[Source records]

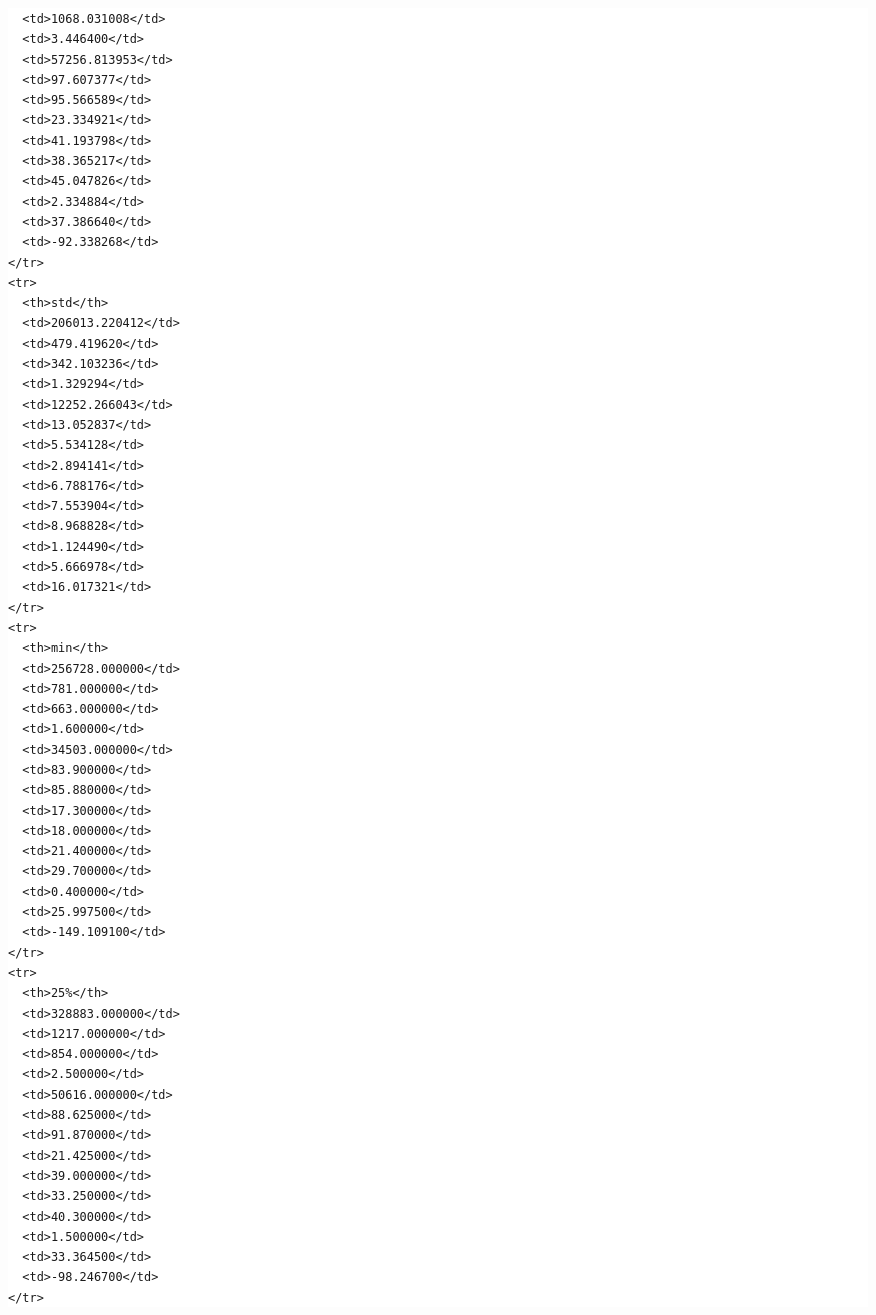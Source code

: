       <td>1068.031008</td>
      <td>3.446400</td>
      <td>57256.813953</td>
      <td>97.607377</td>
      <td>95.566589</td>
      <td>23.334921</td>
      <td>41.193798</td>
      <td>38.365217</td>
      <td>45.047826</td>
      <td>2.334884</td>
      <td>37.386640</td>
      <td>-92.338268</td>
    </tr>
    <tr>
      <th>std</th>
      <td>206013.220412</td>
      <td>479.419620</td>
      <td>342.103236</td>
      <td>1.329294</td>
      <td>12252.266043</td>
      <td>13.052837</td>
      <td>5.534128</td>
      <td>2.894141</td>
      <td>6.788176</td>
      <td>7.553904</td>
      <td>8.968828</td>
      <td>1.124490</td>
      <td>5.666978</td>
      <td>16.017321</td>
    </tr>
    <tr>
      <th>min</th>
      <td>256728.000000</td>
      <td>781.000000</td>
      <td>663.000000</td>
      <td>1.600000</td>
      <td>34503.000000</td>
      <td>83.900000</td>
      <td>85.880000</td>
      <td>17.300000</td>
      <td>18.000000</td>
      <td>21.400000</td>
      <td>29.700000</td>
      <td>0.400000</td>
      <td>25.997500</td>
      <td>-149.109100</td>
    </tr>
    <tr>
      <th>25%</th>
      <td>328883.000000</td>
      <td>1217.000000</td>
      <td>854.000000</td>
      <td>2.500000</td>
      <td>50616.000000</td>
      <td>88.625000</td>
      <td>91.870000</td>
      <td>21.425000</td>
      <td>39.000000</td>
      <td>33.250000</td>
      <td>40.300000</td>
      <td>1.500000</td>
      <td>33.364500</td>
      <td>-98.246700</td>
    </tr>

> **ASSIGNED TASK**
Where the line containing "<td>25.997500</td>" appears in the records above, begin copying and continue through the last line; copy each line exactly and include no others.

> **SOLUTION TO THE EXERCISE**
      <td>25.997500</td>
      <td>-149.109100</td>
    </tr>
    <tr>
      <th>25%</th>
      <td>328883.000000</td>
      <td>1217.000000</td>
      <td>854.000000</td>
      <td>2.500000</td>
      <td>50616.000000</td>
      <td>88.625000</td>
      <td>91.870000</td>
      <td>21.425000</td>
      <td>39.000000</td>
      <td>33.250000</td>
      <td>40.300000</td>
      <td>1.500000</td>
      <td>33.364500</td>
      <td>-98.246700</td>
    </tr>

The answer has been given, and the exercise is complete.